After a year away from his post following his marriage and its aftermath, Tchaikovsky returned to the Moscow Conservatory in the fall of 1879. Shortly into that term, however, he resigned. Tchaikovsky eventually settled at his sister's estate in Kamenka, just outside Kiev. Even with this base, he traveled incessantly. With the assurance of a regular income from von Meck, he took advantage of open-ended wandering around Europe and rural Russia. He did not stay long in any one place, lived mainly solitary and avoided social contact whenever possible. During these rootless years, Tchaikovsky's reputation as a composer grew rapidly outside Russia.
In 1880, during the commemoration of the Pushkin Monument in Moscow, Dostoyevsky gave a famous speech on Pushkin, in which he called for the Russian “to become a brother to all men, unman, if you will.” While Dostoyevsky had been a fervent nationalist, like Tchaikovsky he also had a trait that Osip Mandelstam would call “a longing for world culture.” The conclusion he gave in his speech on the “European” essence of Pushkin's work was that the poet had given a prophetic call to Russia for “universal unity” with the West. The reaction to this speech was unprecedented, with acclaim for Dostoyevsky's message spreading quickly throughout Russia.

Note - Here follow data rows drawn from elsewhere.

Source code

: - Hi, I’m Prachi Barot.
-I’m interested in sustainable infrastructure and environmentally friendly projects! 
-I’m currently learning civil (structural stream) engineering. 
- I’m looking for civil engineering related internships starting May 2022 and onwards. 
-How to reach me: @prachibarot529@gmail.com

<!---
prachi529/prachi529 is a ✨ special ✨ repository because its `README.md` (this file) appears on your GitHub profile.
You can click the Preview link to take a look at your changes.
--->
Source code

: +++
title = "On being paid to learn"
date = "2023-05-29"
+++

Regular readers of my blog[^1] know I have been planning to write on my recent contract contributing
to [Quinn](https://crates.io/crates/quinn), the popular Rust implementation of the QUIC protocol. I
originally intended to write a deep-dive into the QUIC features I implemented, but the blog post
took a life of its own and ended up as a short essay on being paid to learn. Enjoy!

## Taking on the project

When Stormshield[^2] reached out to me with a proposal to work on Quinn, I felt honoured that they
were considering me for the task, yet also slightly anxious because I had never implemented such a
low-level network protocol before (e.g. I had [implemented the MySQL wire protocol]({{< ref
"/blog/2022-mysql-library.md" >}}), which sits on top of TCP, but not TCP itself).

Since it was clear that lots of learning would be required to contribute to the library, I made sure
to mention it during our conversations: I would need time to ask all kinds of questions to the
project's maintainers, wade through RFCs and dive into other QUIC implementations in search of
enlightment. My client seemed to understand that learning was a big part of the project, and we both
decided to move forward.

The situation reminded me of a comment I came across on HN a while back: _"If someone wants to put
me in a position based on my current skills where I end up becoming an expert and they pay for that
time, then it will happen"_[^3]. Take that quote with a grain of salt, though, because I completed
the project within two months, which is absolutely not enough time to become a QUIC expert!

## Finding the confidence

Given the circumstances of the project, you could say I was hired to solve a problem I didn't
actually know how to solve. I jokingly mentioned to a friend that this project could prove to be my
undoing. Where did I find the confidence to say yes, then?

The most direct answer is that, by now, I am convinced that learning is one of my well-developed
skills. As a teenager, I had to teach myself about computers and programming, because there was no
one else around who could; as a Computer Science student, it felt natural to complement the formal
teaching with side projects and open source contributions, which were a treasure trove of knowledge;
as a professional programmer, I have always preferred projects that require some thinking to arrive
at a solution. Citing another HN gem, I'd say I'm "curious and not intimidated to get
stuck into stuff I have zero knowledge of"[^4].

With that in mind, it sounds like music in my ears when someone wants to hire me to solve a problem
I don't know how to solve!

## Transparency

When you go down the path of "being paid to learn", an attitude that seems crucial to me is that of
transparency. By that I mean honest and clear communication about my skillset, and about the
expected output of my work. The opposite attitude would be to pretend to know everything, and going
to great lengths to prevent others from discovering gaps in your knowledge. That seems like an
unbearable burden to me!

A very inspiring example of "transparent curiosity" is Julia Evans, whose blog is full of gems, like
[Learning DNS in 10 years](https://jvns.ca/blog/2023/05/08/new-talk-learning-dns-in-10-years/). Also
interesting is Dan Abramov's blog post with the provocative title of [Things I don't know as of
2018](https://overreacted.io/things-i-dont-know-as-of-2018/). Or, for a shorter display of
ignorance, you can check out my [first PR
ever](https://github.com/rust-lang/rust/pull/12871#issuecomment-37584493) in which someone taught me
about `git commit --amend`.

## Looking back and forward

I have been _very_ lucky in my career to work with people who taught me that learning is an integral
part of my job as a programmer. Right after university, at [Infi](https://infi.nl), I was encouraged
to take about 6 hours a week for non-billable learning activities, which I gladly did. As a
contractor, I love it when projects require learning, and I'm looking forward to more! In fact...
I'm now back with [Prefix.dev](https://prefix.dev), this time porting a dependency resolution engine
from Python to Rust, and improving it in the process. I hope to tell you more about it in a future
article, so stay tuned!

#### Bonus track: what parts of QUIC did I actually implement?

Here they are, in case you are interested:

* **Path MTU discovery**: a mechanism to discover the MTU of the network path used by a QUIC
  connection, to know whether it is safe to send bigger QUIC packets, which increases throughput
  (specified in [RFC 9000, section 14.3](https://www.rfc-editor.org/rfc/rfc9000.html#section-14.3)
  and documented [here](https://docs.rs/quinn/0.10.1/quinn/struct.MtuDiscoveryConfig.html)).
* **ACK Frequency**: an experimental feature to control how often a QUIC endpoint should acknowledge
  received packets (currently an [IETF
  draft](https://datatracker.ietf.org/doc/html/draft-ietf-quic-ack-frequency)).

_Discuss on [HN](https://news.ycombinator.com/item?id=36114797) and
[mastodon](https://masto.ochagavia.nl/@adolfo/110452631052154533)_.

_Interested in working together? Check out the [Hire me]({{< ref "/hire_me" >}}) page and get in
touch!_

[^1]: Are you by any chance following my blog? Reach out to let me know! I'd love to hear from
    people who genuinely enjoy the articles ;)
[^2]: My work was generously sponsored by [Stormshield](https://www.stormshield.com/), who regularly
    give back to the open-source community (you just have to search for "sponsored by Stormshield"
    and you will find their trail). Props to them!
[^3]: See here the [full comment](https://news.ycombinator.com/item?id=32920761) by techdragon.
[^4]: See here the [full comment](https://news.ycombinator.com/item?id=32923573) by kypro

The benefit of the “unman” speech for Tchaikovsky was overwhelming. Before it, Aleksandr Benois writes in his memoirs, “it was considered obligatory [in progressive musical circles] to treat Tchaikovsky as a renegade, a master overly dependent on the West.” After Dostoyevsky's speech, this disdain for Tchaikovsky's music dissipated. The composer also drew a cult following among the young intelligentsia of St. Petersburg, including Benois, Leon Bakst and Sergey Diaghilev.
In 1885, Tsar Alexander III conferred upon Tchaikovsky the Order of St. Vladimir (Fourth Class). This gave the composer the right of hereditary nobility. That year, Tchaikovsky resettled in Russia – at first in Maidanovo, near Klin; then Frolovskoye, also near Klin, in 1888; and finally in Klin itself in 1891. After Tchaikovsky's death, Modest and “Bob” Davydov converted the house into a museum in the composer's honor.
Tchaikovsky took to orchestral conducting after filling in at a performance in Moscow of his opera The Enchantress. Overcoming life-long stage fright, his confidence gradually increased to the extent that he regularly took to conducting his pieces.
Tchaikovsky visited America in 1891 in a triumphant tour to conduct performances of his works. On May 5, he conducted the New York Music Society's orchestra in a performance of Marche Slave on the opening night of New York's Carnegie Hall. That evening was followed by subsequent performances of his Third Suite on May 7, and the a cappella choruses Pater Noster and Legend on May 8. The US tour also included performances of his First Piano Concerto and Serenade for Strings.
In 1893, Cambridge University awarded Tchaikovsky an honorary Doctor of Music degree. Other composers similarly honored on the same occasion included Camille Saint-Saens, Max Bruch, Arrigo Boito and Edvard Grieg (who was unable to attend personally due to illness).
Tchaikovsky died nine days after the premiere of his Sixth Symphony, the Pathetique, on November 6, 1893.
Most biographers of Tchaikovsky's life have considered his death to have been caused by cholera, most probably contracted through drinking contaminated water several days earlier. In recent decades, however, theories that his death was suicide have been advanced. According to one variation of the theory, a sentence of suicide was imposed in a “court of honor” by Tchaikovsky's fellow alumni of the St. Petersburg School of Jurisprudence, as a censure of the composer's homosexuality.